The Federal Reserve pledged to maintain asset purchases at “at least” the present pace and projected interest rates will remain near zero through 2022 as policy makers attempt to support the economy’s recovery from the coronavirus recession.
“To support the flow of credit to households and businesses, over coming months the Federal Reserve will increase its holdings of Treasury securities and agency residential and commercial mortgage-backed securities at least at the current pace to sustain smooth market functioning,” the Federal Open Market Committee said in a statement Wednesday following two-day policy meeting.
A related statement from the New York Fed specified that the pace of the increase would be about $80 billion a month for purchases of Treasuries and about $40 billion of mortgage-backed securities.
The dollar remained lower on the day, while U.S. stocks jumped after the news of the Fed decision.
Read more: Bloomberg’s TOPLive blog on the FOMC decision and forecasts
The vote to keep the federal funds target rate in a range of 0% to 0.25% was unanimous.
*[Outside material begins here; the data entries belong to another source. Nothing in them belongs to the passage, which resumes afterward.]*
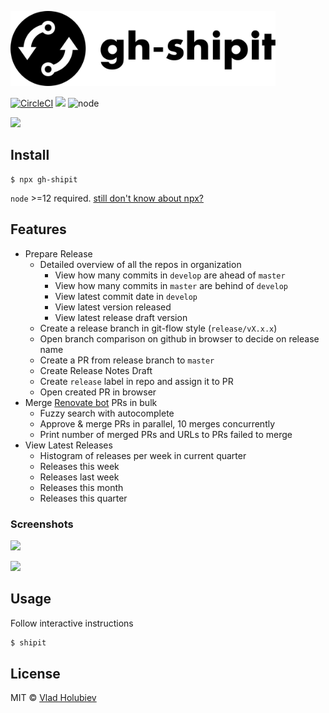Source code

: <p align="left"><img src="logo/horizontal.svg" alt="gh-shipit" height="120px"></p>

[![CircleCI](https://img.shields.io/circleci/project/github/vladgolubev/gh-shipit.svg)](https://circleci.com/gh/vladgolubev/gh-shipit)
![](https://img.shields.io/badge/code_style-prettier-ff69b4.svg)
![node](https://img.shields.io/node/v/gh-shipit.svg)

![](media/demo-diff.png)

## Install

```
$ npx gh-shipit
```

`node` >=12 required. [still don't know about npx?](https://medium.com/@maybekatz/introducing-npx-an-npm-package-runner-55f7d4bd282b)

## Features

- Prepare Release
  - Detailed overview of all the repos in organization
    - View how many commits in `develop` are ahead of `master`
    - View how many commits in `master` are behind of `develop`
    - View latest commit date in `develop`
    - View latest version released
    - View latest release draft version
  - Create a release branch in git-flow style (`release/vX.x.x`)
  - Open branch comparison on github in browser to decide on release name
  - Create a PR from release branch to `master`
  - Create Release Notes Draft
  - Create `release` label in repo and assign it to PR
  - Open created PR in browser
- Merge [Renovate bot](https://renovate.whitesourcesoftware.com/) PRs in bulk
  - Fuzzy search with autocomplete
  - Approve & merge PRs in parallel, 10 merges concurrently
  - Print number of merged PRs and URLs to PRs failed to merge
- View Latest Releases
  - Histogram of releases per week in current quarter
  - Releases this week
  - Releases last week
  - Releases this month
  - Releases this quarter

### Screenshots

![](media/demo-releases.png)

![](media/demo-histogram.png)

## Usage

Follow interactive instructions

```bash
$ shipit
```

## License

MIT © [Vlad Holubiev](http://vladholubiev.com)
Chairman Jerome Powell will hold a press conference at 2:30 p.m. Washington time.
The Fed’s quarterly projections — updated for the first time since December, after officials skipped their March release amid the burgeoning pandemic — showed all policy makers expect the funds rate to remain near zero through the end of 2021. All but two officials saw rates staying there through 2022.
The economy faces “considerable risks” over the medium term, the Fed said in its statement, reiterating language from the last FOMC meeting in late April.